FIRST: If you are figuring it takes me so long, at such a price per hour, and materials are this much, you are pricing the cost of manufacturing. So double that for the final price. (This is what you would give to a gallery etc to market, advertise and sell your work.) If you are doing this, you will need to get paid.
SECOND: Your overhead; studio rent, utilities, heat and ac , phone and internet. (Even if your studio is in your house, you will be spending money to light and heat and cool it when working there which you wouldn’t if you were out working somewhere else) and equipment depreciation. You will have to replace that computer, those brushes, upgrade software , vehicle, cost of use and insurance etc. Insurance, health insurance. (No one has offered me free insurance yet). PO Box rent. the list goes on. Paper for the printer, postage and envelopes.

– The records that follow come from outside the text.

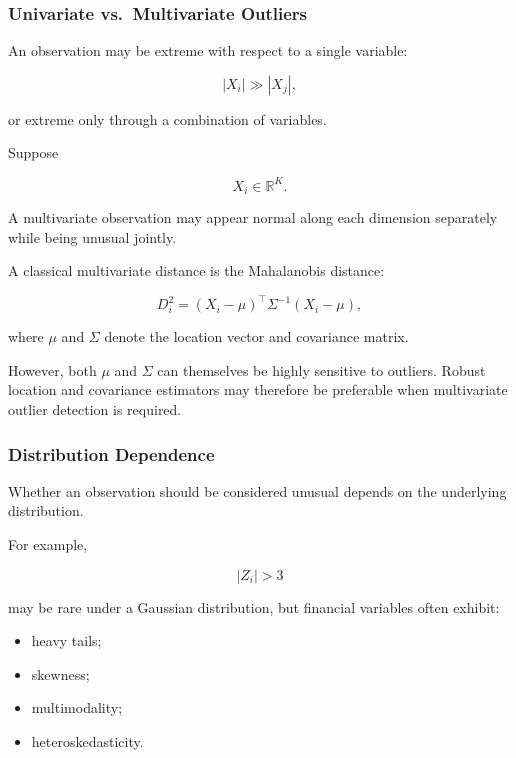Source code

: \documentclass[11pt,a4paper]{article}
\begin{document}
\subsubsection{Univariate vs.\ Multivariate Outliers}

An observation may be extreme with respect to a single variable:

\begin{equation}
|X_i|
\gg
|X_j|,
\end{equation}

or extreme only through a combination of variables.

Suppose

\begin{equation}
X_i
\in
\mathbb{R}^{K}.
\end{equation}

A multivariate observation may appear normal along each dimension separately
while being unusual jointly.

A classical multivariate distance is the Mahalanobis distance:

\begin{equation}
\boxed{
D_i^2
=
(X_i-\mu)^\top
\Sigma^{-1}
(X_i-\mu),
}
\end{equation}

where $\mu$ and $\Sigma$ denote the location vector and covariance matrix.

However, both $\mu$ and $\Sigma$ can themselves be highly sensitive to
outliers. Robust location and covariance estimators may therefore be preferable
when multivariate outlier detection is required.


\subsubsection{Distribution Dependence}

Whether an observation should be considered unusual depends on the underlying
distribution.

For example,

\begin{equation}
|Z_i|>3
\end{equation}

may be rare under a Gaussian distribution, but financial variables often
exhibit:

\begin{itemize}
    \item heavy tails;
    \item skewness;
    \item multimodality;
    \item heteroskedasticity.
\end{itemize}
\end{document}
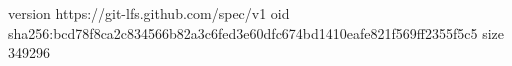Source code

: version https://git-lfs.github.com/spec/v1
oid sha256:bcd78f8ca2c834566b82a3c6fed3e60dfc674bd1410eafe821f569ff2355f5c5
size 349296

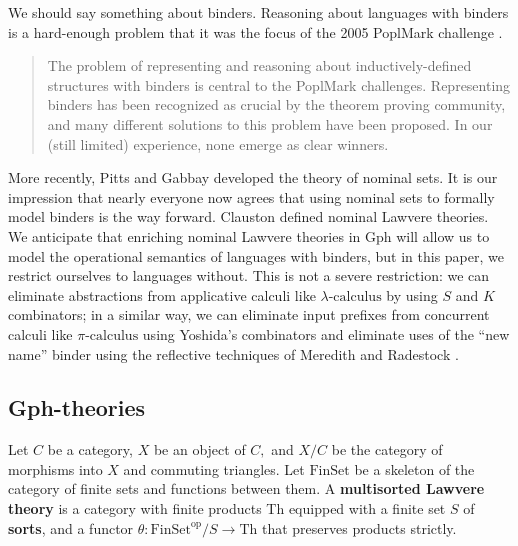 \documentclass[a4paper,UKenglish]{article}
\newcommand{\maps}{\colon}
\newcommand{\Th}{\mathrm{Th}}
\newcommand{\FinSet}{\mathrm{FinSet}}
\newcommand{\op}{\mathrm{op}}
\newcommand{\pic}{$\pi\mbox{-calculus}$\xspace}
\newcommand{\lac}{$\lambda\mbox{-calculus}$\xspace}
\begin{document}
We should say something about binders.  Reasoning about languages with binders is a hard-enough problem that it was the focus of the 2005 PoplMark challenge \cite{PoplMark}.
\begin{quote}
  The problem of representing and reasoning about inductively-defined structures with binders is central to the PoplMark challenges. Representing binders has been recognized as crucial by the theorem proving community, and many different solutions to this problem have been proposed. In our (still limited) experience, none emerge as clear winners.
\end{quote}
More recently, Pitts and Gabbay \cite{PittsGabbay} developed the theory of nominal sets.  It is our impression that nearly everyone now agrees that using nominal sets to formally model binders is the way forward.  Clauston \cite{Clauston}
defined nominal Lawvere theories.  We anticipate that enriching nominal Lawvere theories in Gph will allow us to model the operational semantics of languages with binders, but in this paper, we restrict ourselves to languages without.  This is not a severe restriction: we can eliminate abstractions from applicative calculi like \lac by using $S$ and $K$ combinators; in a similar way, we can eliminate input prefixes from concurrent calculi like \pic using Yoshida's combinators \cite{Yoshida} and eliminate uses of the ``new name'' binder using the reflective techniques of Meredith and Radestock \cite{MeredithRadestock}.


\subsection{Gph-theories}

Let $C$ be a category, $X$ be an object of $C,$ and $X/C$ be the category of morphisms into $X$ and commuting triangles.  Let $\FinSet$ be a skeleton of the category of finite sets and functions between them.  A {\bf multisorted Lawvere theory} is a category with finite products Th equipped with a finite set $S$ of {\bf sorts}, and a functor $\theta\maps \FinSet^{\op}/S \to \Th$ that preserves products strictly.
\end{document}
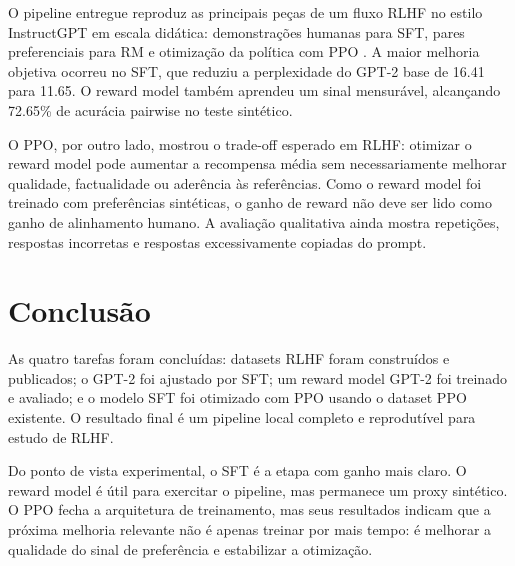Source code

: \documentclass[a4paper,12pt]{article}
\begin{document}
O pipeline entregue reproduz as principais peças de um fluxo RLHF no estilo InstructGPT em escala didática: demonstrações humanas para SFT, pares preferenciais para RM e otimização da política com PPO \cite{ouyang2022training,schulman2017proximal}. A maior melhoria objetiva ocorreu no SFT, que reduziu a perplexidade do GPT-2 base de 16.41 para 11.65. O reward model também aprendeu um sinal mensurável, alcançando 72.65\% de acurácia pairwise no teste sintético.

O PPO, por outro lado, mostrou o trade-off esperado em RLHF: otimizar o reward model pode aumentar a recompensa média sem necessariamente melhorar qualidade, factualidade ou aderência às referências. Como o reward model foi treinado com preferências sintéticas, o ganho de reward não deve ser lido como ganho de alinhamento humano. A avaliação qualitativa ainda mostra repetições, respostas incorretas e respostas excessivamente copiadas do prompt.

\section{Conclusão}

As quatro tarefas foram concluídas: datasets RLHF foram construídos e publicados; o GPT-2 foi ajustado por SFT; um reward model GPT-2 foi treinado e avaliado; e o modelo SFT foi otimizado com PPO usando o dataset PPO existente. O resultado final é um pipeline local completo e reprodutível para estudo de RLHF.

Do ponto de vista experimental, o SFT é a etapa com ganho mais claro. O reward model é útil para exercitar o pipeline, mas permanece um proxy sintético. O PPO fecha a arquitetura de treinamento, mas seus resultados indicam que a próxima melhoria relevante não é apenas treinar por mais tempo: é melhorar a qualidade do sinal de preferência e estabilizar a otimização.




\end{document}
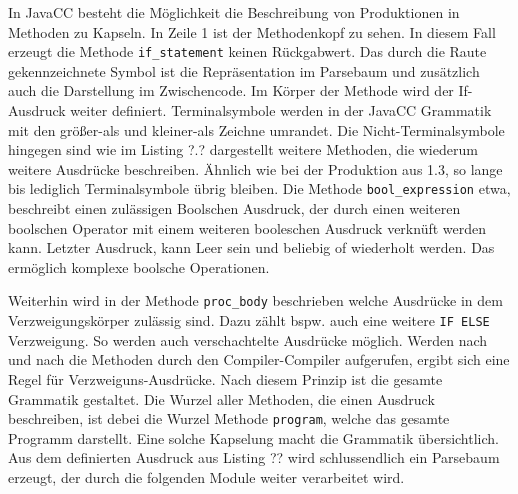 In JavaCC besteht die Möglichkeit die Beschreibung von Produktionen in Methoden zu Kapseln.
In Zeile 1 ist der Methodenkopf zu sehen. In diesem Fall erzeugt die Methode \verb+if_statement+ keinen Rückgabwert.
Das durch die Raute gekennzeichnete Symbol ist die Repräsentation im Parsebaum und zusätzlich auch die Darstellung im Zwischencode.
Im Körper der Methode wird der If-Ausdruck weiter definiert. Terminalsymbole werden in der JavaCC Grammatik mit den größer-als und kleiner-als Zeichne umrandet. Die Nicht-Terminalsymbole hingegen sind wie im Listing ?.? dargestellt weitere Methoden, die wiederum weitere Ausdrücke beschreiben.
Ähnlich wie bei der Produktion aus 1.3, so lange bis lediglich Terminalsymbole übrig bleiben.
Die Methode \verb+bool_expression+ etwa, beschreibt einen zulässigen Boolschen Ausdruck, der durch einen weiteren boolschen Operator mit einem weiteren booleschen Ausdruck verknüft werden kann.
Letzter Ausdruck, kann Leer sein und beliebig of wiederholt werden. Das ermöglich komplexe boolsche Operationen.

Weiterhin wird in der Methode \verb+proc_body+ beschrieben welche Ausdrücke in dem Verzweigungskörper zulässig sind. Dazu zählt bspw. auch eine weitere \verb+IF ELSE+ Verzweigung. So werden auch verschachtelte Ausdrücke möglich.
Werden nach und nach die Methoden durch den Compiler-Compiler aufgerufen, ergibt sich eine Regel für Verzweiguns-Ausdrücke. Nach diesem Prinzip ist die gesamte Grammatik gestaltet. 
Die Wurzel aller Methoden, die einen Ausdruck beschreiben, ist debei die Wurzel Methode \verb+program+, welche das gesamte Programm darstellt. Eine solche Kapselung macht die Grammatik übersichtlich.
Aus dem definierten Ausdruck aus Listing ?? wird schlussendlich ein Parsebaum erzeugt, der durch die folgenden Module weiter verarbeitet wird.


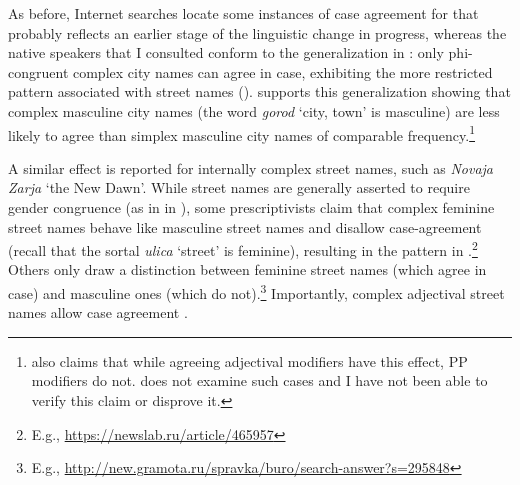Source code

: \documentclass[output=paper,colorlinks,citecolor=brown]{langscibook}
\begin{document}
\ea\label{mat:ex:BelayaCerkov-PetropavlovskKamcatskij}
\z
\z

\noindent As before, Internet searches locate some instances of case agreement for  that probably reflects an earlier stage of the linguistic change in progress, where\-as the native speakers that I consulted conform to the generalization in \citet{GraudinaKatlinskaja1976}: only phi-congruent complex city names can agree in case, exhibiting the more restricted pattern associated with street names (). \citet{Logvinova2018} supports this generalization showing that complex masculine city names (the word \textit{gorod} ‘city, town’ is masculine) are less likely to agree than simplex masculine city names of comparable frequency.\footnote{\citet[149]{GraudinaKatlinskaja1976} also claims that while agreeing adjectival modifiers have this effect, PP modifiers do not. \citet{Logvinova2018} does not examine such cases and I have not been able to verify this claim or disprove it.}

A similar effect is reported for internally complex street names, such as \textit{Novaja Zarja} ‘the New Dawn’. While street names are generally asserted to require gender congruence (as in  in ), some prescriptivists claim that complex feminine street names behave like masculine street names and disallow case-agreement (recall that the sortal \textit{ulica} ‘street’ is feminine), resulting in the pattern in .\footnote{E.g., \url{https://newslab.ru/article/465957}} Others only draw a distinction between feminine street names (which agree in case) and masculine ones (which do not).\footnote{E.g., \url{http://new.gramota.ru/spravka/buro/search-answer?s=295848}} Importantly, complex adjectival street names allow case agreement .
\end{document}
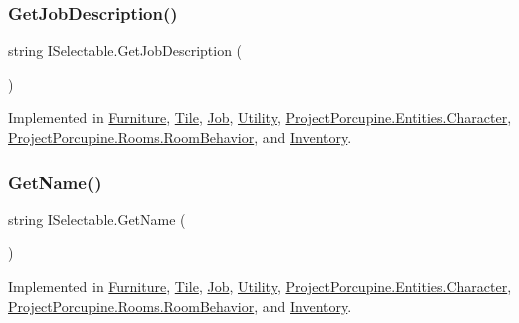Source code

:\mbox{\label{interface_i_selectable_a4d0f9fa51a3d70a7fbcbb39e126e4c73}} 
\subsubsection{\texorpdfstring{Get\+Job\+Description()}{GetJobDescription()}}
{\footnotesize\ttfamily string I\+Selectable.\+Get\+Job\+Description (\begin{DoxyParamCaption}{ }\end{DoxyParamCaption})}



Implemented in \hyperlink{class_furniture_aaa94fa81a9ef7c7fd7fcc5854fd1ce61}{Furniture}, \hyperlink{class_tile_a6f3f4232bc888cd335b3d0b2af6edda5}{Tile}, \hyperlink{class_job_a7161746f9a93cc8dc204a01ca01cf2fa}{Job}, \hyperlink{class_utility_a5689ffa1e6e2d4df20a92fd0a9f24309}{Utility}, \hyperlink{class_project_porcupine_1_1_entities_1_1_character_a8bdbe6c8bd400cb777f7c6e34f54c29b}{Project\+Porcupine.\+Entities.\+Character}, \hyperlink{class_project_porcupine_1_1_rooms_1_1_room_behavior_a56ddca30811b2815ccf9f3c8045ec4cc}{Project\+Porcupine.\+Rooms.\+Room\+Behavior}, and \hyperlink{class_inventory_a4781e2a97ef39ee9e137d64c819c7f8a}{Inventory}.

\mbox{\label{interface_i_selectable_af676ba50e2cd5839438d3092743a79da}} 
\subsubsection{\texorpdfstring{Get\+Name()}{GetName()}}
{\footnotesize\ttfamily string I\+Selectable.\+Get\+Name (\begin{DoxyParamCaption}{ }\end{DoxyParamCaption})}



Implemented in \hyperlink{class_furniture_a4cca1807f72cdf61fe438976db5ecf9c}{Furniture}, \hyperlink{class_tile_a6a552b263f6505a56a4d81f9ed835e84}{Tile}, \hyperlink{class_job_a250a84373e09871c23aab690829e91af}{Job}, \hyperlink{class_utility_a3c5c2a1968dfcf083e9b1fa9b843184d}{Utility}, \hyperlink{class_project_porcupine_1_1_entities_1_1_character_abe834c84bb93ab0518c92452a33d18e5}{Project\+Porcupine.\+Entities.\+Character}, \hyperlink{class_project_porcupine_1_1_rooms_1_1_room_behavior_a1b6f920757fd3485cb0bc59b1101c0fb}{Project\+Porcupine.\+Rooms.\+Room\+Behavior}, and \hyperlink{class_inventory_a627326dce64285113303015d25a80fd0}{Inventory}.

THIRD: Time, how much time is spent working but not creating, bookwork, research, picking up supplies. Delivering work. If you are doing commissions, you can include meeting the client under marketing markup, but time photographing clients, sorting photos, time spent cleaning your studio. Janitors get paid too. Answering phone calls. etc etc.
FOURTH: Downtime: Don’t forget the days that you get sick or can’t work…You need to bring in enough when you are working to cover when you can’t……..
So 10 hours at the easel with a twenty five dollar canvas and ten dollars of paint doesn’t add up to the price of creating your piece of artwork.”
Steve’s summarization takes in all the factors of coming up with a “real” price for what you create. Don’t randomly paste a price on your artwork based on vague factors such as “5 hours of time and $8.00 worth of canvas and paint” or “$3.00 per square inch should do it.” Proudly acknowledge to yourself TWO things when you establish a due diligence price for your artwork.
You and your art are worth every dollar of the price you establish!
Apologies, I forgot the source. I just got this from the web. It struck me because it somehow encapsulates my pricing philosophy. My pieces have very competitive prices. I keep the costs low while at the same time without sacrificing on quality.